#### [Problem description]
How many lines in these records hold the string "assert"? Reply with the number alone.

#### [Dataset]
╭──

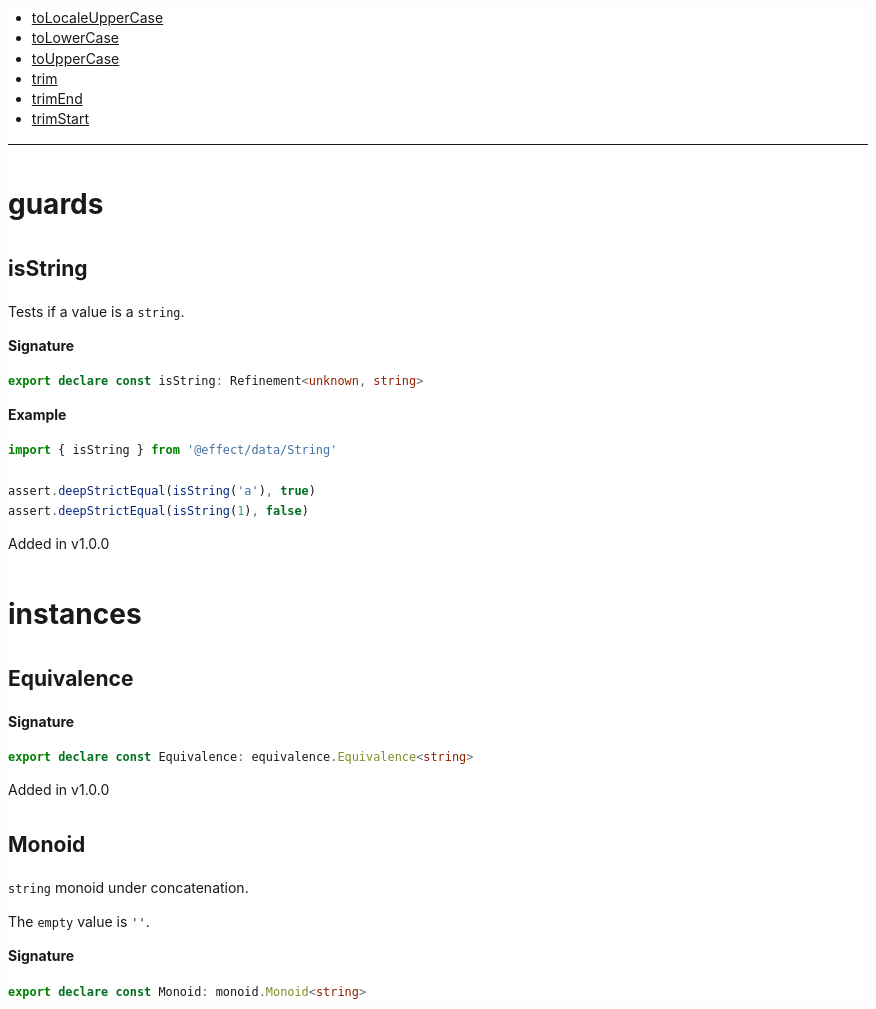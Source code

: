   - [toLocaleUpperCase](#tolocaleuppercase)
  - [toLowerCase](#tolowercase)
  - [toUpperCase](#touppercase)
  - [trim](#trim)
  - [trimEnd](#trimend)
  - [trimStart](#trimstart)

---

# guards

## isString

Tests if a value is a `string`.

**Signature**

```ts
export declare const isString: Refinement<unknown, string>
```

**Example**

```ts
import { isString } from '@effect/data/String'

assert.deepStrictEqual(isString('a'), true)
assert.deepStrictEqual(isString(1), false)
```

Added in v1.0.0

# instances

## Equivalence

**Signature**

```ts
export declare const Equivalence: equivalence.Equivalence<string>
```

Added in v1.0.0

## Monoid

`string` monoid under concatenation.

The `empty` value is `''`.

**Signature**

```ts
export declare const Monoid: monoid.Monoid<string>
```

╰──

#### [Task response]
2